> **WHAT YOU HAVE TO DO**
Lines in the entries below where the word "como" shows up should each be copied.

┄┄┄┄┄┄

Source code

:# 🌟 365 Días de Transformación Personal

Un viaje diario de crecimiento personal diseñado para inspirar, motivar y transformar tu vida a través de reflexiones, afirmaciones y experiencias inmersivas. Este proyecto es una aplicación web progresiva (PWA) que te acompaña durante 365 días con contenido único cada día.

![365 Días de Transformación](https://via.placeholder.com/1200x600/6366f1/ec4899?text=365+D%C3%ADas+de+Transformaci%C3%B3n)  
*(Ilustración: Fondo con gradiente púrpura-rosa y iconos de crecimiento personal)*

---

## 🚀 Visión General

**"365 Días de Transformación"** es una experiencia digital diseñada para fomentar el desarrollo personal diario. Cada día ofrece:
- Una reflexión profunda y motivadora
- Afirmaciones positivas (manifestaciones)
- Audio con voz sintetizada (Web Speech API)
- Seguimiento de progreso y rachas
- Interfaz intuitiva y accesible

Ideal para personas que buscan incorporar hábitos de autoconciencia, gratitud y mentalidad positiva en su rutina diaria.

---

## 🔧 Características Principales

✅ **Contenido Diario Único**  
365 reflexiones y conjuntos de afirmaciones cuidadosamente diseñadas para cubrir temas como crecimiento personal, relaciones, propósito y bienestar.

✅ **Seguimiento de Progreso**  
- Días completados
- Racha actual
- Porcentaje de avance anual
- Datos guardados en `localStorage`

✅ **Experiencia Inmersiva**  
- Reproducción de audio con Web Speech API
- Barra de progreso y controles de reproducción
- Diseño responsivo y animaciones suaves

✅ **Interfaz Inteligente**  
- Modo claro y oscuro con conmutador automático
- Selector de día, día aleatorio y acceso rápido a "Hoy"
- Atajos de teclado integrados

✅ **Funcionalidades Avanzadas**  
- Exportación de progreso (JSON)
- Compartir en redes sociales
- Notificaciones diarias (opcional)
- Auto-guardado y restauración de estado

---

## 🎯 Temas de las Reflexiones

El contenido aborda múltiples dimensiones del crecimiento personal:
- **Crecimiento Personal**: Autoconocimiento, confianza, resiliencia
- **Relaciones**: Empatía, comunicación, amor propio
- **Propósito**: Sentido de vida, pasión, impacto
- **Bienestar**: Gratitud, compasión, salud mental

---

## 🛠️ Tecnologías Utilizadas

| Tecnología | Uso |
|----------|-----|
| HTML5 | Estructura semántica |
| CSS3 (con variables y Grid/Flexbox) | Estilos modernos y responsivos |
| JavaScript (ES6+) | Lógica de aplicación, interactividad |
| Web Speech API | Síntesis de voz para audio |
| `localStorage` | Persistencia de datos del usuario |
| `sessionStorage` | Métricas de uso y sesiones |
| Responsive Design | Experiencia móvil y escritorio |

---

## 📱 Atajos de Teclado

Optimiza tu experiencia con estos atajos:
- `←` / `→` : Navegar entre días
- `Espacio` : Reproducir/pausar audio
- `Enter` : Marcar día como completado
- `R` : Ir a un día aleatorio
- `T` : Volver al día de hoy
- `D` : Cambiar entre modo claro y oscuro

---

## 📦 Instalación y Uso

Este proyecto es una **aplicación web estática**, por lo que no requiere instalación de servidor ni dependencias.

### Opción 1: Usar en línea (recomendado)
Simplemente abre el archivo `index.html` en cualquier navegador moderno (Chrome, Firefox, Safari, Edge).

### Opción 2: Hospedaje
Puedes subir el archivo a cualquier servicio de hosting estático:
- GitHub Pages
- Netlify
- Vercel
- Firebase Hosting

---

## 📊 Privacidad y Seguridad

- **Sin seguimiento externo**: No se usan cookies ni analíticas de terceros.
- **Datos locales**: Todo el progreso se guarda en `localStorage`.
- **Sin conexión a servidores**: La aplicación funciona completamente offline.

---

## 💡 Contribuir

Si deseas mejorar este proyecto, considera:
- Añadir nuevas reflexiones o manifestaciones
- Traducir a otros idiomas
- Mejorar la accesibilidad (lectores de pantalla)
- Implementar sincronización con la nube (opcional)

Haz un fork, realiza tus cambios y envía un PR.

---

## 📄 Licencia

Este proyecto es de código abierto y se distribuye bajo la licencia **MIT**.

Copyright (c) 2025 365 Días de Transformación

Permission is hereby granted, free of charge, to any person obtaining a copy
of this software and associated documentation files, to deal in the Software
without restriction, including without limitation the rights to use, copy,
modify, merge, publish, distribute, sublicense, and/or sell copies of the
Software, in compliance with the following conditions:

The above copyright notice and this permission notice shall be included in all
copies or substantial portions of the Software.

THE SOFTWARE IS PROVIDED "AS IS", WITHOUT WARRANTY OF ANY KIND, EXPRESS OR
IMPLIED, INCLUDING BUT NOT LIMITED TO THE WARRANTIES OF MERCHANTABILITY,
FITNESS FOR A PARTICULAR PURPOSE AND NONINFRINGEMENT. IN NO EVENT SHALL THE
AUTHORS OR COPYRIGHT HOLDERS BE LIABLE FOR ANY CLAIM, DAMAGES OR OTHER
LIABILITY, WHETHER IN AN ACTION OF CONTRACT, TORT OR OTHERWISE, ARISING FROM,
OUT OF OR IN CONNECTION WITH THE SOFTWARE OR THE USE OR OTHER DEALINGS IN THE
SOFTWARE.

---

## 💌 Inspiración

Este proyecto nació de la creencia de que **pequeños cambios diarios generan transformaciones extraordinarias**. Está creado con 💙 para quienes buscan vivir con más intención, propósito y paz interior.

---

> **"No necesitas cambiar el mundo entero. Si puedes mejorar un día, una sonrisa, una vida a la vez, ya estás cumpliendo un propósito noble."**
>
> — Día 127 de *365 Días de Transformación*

┄┄┄┄┄┄

> **SOLUTION BELOW**
365 reflexiones y conjuntos de afirmaciones cuidadosamente diseñadas para cubrir temas como crecimiento personal, relaciones, propósito y bienestar.
- `Enter` : Marcar día como completado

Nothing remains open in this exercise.